[Extracted data entries]
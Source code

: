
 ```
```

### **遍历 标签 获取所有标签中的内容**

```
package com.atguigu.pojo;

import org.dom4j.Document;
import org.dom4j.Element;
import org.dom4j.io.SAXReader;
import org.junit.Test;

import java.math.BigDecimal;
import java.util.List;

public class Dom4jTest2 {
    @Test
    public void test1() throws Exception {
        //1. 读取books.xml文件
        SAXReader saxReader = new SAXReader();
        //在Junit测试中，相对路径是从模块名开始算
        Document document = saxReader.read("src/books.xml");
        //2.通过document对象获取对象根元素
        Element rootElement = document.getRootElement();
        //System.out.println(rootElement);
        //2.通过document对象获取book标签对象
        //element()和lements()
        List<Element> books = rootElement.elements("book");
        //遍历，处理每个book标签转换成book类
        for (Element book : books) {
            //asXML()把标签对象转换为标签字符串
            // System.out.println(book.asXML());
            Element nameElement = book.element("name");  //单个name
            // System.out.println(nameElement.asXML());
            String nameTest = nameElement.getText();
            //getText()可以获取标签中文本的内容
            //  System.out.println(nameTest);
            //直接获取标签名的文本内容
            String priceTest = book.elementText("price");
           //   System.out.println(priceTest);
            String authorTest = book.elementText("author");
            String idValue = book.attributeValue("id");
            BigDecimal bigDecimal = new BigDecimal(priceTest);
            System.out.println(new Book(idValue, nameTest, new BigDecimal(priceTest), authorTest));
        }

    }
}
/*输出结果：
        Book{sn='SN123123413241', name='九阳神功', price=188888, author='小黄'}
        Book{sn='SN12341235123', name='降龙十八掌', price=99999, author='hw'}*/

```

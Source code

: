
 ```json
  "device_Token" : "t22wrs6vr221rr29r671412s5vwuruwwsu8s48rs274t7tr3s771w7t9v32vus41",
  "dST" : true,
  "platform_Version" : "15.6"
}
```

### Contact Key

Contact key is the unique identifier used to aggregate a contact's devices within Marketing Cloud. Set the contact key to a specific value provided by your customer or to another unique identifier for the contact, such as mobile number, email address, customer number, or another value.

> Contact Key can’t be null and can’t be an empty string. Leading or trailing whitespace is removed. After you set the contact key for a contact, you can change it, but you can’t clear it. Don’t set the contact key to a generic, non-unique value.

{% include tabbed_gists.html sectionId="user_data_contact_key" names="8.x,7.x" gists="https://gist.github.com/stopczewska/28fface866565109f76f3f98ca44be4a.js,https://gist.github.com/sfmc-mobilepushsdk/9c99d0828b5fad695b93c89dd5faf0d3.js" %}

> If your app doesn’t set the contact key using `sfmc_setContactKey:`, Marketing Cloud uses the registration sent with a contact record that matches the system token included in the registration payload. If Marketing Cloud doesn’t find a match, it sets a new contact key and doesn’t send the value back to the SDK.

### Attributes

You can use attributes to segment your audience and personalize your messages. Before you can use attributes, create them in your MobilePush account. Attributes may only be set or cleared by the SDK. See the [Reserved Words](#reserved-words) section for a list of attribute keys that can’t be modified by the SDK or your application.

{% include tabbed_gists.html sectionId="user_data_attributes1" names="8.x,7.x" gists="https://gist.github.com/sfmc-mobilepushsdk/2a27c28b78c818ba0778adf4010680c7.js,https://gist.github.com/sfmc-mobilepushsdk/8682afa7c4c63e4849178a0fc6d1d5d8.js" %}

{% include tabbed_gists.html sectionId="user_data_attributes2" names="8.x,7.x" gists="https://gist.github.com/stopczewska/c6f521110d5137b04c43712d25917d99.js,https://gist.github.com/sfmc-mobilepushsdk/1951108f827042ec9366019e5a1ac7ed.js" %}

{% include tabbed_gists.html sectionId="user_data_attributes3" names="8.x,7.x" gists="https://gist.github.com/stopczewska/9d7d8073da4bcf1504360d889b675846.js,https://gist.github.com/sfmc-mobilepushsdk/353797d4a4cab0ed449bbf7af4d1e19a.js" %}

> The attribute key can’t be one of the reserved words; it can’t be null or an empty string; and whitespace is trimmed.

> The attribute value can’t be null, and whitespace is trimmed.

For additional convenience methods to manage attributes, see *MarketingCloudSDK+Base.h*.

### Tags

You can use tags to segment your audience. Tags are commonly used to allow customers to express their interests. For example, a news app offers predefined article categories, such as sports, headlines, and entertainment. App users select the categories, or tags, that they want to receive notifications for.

What to work on =>
Your answer should be the lines of the records that hold the string "trimmed".

Task answer =>
> The attribute key can’t be one of the reserved words; it can’t be null or an empty string; and whitespace is trimmed.
> The attribute value can’t be null, and whitespace is trimmed.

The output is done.